DATASET RECORDS:
--

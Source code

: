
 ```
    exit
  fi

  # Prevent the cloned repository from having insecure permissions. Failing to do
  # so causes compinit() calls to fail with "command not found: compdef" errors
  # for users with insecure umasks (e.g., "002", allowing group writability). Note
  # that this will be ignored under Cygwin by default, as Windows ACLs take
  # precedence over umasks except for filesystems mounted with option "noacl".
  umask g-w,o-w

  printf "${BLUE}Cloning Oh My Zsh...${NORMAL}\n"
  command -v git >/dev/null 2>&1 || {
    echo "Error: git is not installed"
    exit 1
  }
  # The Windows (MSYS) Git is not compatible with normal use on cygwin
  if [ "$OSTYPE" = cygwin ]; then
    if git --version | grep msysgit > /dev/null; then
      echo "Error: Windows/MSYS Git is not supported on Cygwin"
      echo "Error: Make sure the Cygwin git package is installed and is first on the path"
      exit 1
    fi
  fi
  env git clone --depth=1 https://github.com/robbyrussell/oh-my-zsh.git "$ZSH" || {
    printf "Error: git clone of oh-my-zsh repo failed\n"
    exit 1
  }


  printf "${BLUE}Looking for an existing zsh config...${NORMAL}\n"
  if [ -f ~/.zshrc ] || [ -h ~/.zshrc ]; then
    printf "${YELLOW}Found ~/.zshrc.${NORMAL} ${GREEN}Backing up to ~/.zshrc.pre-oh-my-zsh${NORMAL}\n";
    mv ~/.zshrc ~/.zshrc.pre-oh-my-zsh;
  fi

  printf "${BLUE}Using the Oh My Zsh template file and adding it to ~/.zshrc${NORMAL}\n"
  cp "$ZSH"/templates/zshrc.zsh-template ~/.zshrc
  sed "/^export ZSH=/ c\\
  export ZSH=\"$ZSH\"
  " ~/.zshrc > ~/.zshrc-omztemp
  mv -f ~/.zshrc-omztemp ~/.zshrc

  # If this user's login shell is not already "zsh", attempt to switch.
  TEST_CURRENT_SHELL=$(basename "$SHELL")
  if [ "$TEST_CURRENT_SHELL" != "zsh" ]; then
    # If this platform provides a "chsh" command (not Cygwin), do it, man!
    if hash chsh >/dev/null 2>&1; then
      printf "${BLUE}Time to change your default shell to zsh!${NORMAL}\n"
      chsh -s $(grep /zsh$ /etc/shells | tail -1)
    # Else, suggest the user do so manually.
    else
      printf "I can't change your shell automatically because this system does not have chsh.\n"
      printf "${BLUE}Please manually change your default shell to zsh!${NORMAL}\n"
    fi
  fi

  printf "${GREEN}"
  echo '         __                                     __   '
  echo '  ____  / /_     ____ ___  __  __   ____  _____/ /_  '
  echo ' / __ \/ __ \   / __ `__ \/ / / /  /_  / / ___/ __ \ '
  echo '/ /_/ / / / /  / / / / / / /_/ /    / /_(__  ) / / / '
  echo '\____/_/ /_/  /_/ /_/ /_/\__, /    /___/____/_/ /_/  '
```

--

TASK STATEMENT: In the records, how many lines hold the word "this"? Answer with the number and no other words.

EXERCISE ANSWER: 4